Society
There was a time, about 6000 to 8000 years ago, when human beings would flock by the banks of rivers to hunt and fish. As the rivers flooded, the lands around them became fertile paving way for agriculture.
Agriculture was well under way in several regions including Ancient Egypt, around the Nile River; the Indus Valley civilisation; Mesopotamia, between the Tigris and Euphrates rivers; and Ancient China, along the Yellow and Yangtze rivers.
Rivers acted as the crowd puller then but today, it is the social media that has taken up the role. Agriculture is what generated businesses then. Today businesses are spawning through information, information that we are happily sharing on social media platforms like Facebook and YouTube.
We proactively put our personal information on Facebook which has more than 2 billion daily active users (data by Statista, 2nd quarter of 2018) today. These are the people out of the 7.6 billion people on this earth who have basic English language skills and access to the internet.
Facebook continuously comes up with ideas to keep this chunk on the hook. 'Likes' have become virtual assets. As users give check-ins in restaurants to get discount on burgers, marketers get to know the hotspots and design business strategies accordingly.
Check-ins disclose our whereabouts while group selfies portray our social circles to the world. Thus potential businesses thrive based on who hangs out with whom, who spends on what. Status symbols are different now. They are no more the brands like Gucci, Nike or Calvin Klein. Now, one has to visit a particular eatery, watch a particular film or exhibition, attend a particular rally or concert to be 'in' or to be known as follower of a particular religion or political party.
With "family tree", Facebook now knows who is connected to whom. With its latest query on blood groups, it will now have the most basic information of human health. With groups like, "Late Risers" it gets to know personality types and lifestyles of people. An advertisement of Izumi is unlikely to appear on the homepage of someone who regularly checks-in at Star Kebab or Fakhruddin Biriyani.
Our mobile phone has senses now. Cameras are the eyes, screen captures the touch (fingerprints). If you have an android phone, it will make you traceable in multiple ways. Apart from the Global Positioning System or GPS, it can trace your physical location through the WiFi you are using or can mark the cell phone tower your cellular service is connected to.
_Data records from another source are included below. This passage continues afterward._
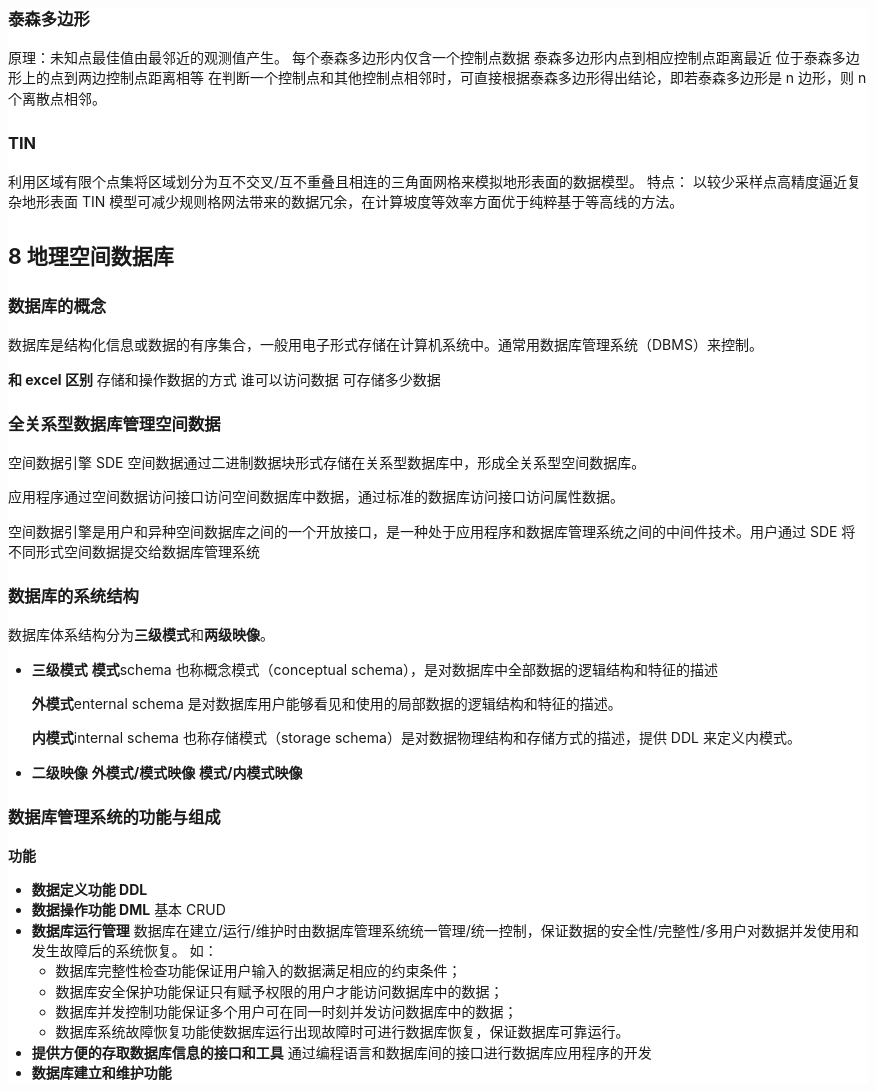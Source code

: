 ### 泰森多边形

原理：未知点最佳值由最邻近的观测值产生。
每个泰森多边形内仅含一个控制点数据
泰森多边形内点到相应控制点距离最近
位于泰森多边形上的点到两边控制点距离相等
在判断一个控制点和其他控制点相邻时，可直接根据泰森多边形得出结论，即若泰森多边形是 n 边形，则 n 个离散点相邻。

### TIN

利用区域有限个点集将区域划分为互不交叉/互不重叠且相连的三角面网格来模拟地形表面的数据模型。
特点：
以较少采样点高精度逼近复杂地形表面
TIN 模型可减少规则格网法带来的数据冗余，在计算坡度等效率方面优于纯粹基于等高线的方法。

## 8 地理空间数据库

### 数据库的概念

数据库是结构化信息或数据的有序集合，一般用电子形式存储在计算机系统中。通常用数据库管理系统（DBMS）来控制。

**和 excel 区别**
存储和操作数据的方式
谁可以访问数据
可存储多少数据

### 全关系型数据库管理空间数据

空间数据引擎 SDE
空间数据通过二进制数据块形式存储在关系型数据库中，形成全关系型空间数据库。

应用程序通过空间数据访问接口访问空间数据库中数据，通过标准的数据库访问接口访问属性数据。

空间数据引擎是用户和异种空间数据库之间的一个开放接口，是一种处于应用程序和数据库管理系统之间的中间件技术。用户通过 SDE 将不同形式空间数据提交给数据库管理系统

### 数据库的系统结构

数据库体系结构分为**三级模式**和**两级映像**。

- **三级模式**
  **模式**schema 也称概念模式（conceptual schema），是对数据库中全部数据的逻辑结构和特征的描述

  **外模式**enternal schema 是对数据库用户能够看见和使用的局部数据的逻辑结构和特征的描述。

  **内模式**internal schema 也称存储模式（storage schema）是对数据物理结构和存储方式的描述，提供 DDL 来定义内模式。

- **二级映像**
  **外模式/模式映像**
  **模式/内模式映像**

### 数据库管理系统的功能与组成

**功能**

- **数据定义功能 DDL**
- **数据操作功能 DML**
  基本 CRUD
- **数据库运行管理**
  数据库在建立/运行/维护时由数据库管理系统统一管理/统一控制，保证数据的安全性/完整性/多用户对数据并发使用和发生故障后的系统恢复。
  如：
  - 数据库完整性检查功能保证用户输入的数据满足相应的约束条件；
  - 数据库安全保护功能保证只有赋予权限的用户才能访问数据库中的数据；
  - 数据库并发控制功能保证多个用户可在同一时刻并发访问数据库中的数据；
  - 数据库系统故障恢复功能使数据库运行出现故障时可进行数据库恢复，保证数据库可靠运行。
- **提供方便的存取数据库信息的接口和工具**
  通过编程语言和数据库间的接口进行数据库应用程序的开发
- **数据库建立和维护功能**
If you want to be accompanied by another 'alive' device, go for the new Apple Watch Series 4 launched recently. Some of the watch's most important features are its health and fitness-tracking functions. The new watch is one of the first over-the-counter devices in the United States to offer ECG readings, according to reports. Its incredibly dense, health-focused face shows your activity levels, heart rate, workout shortcuts, a shortcut to music, and more.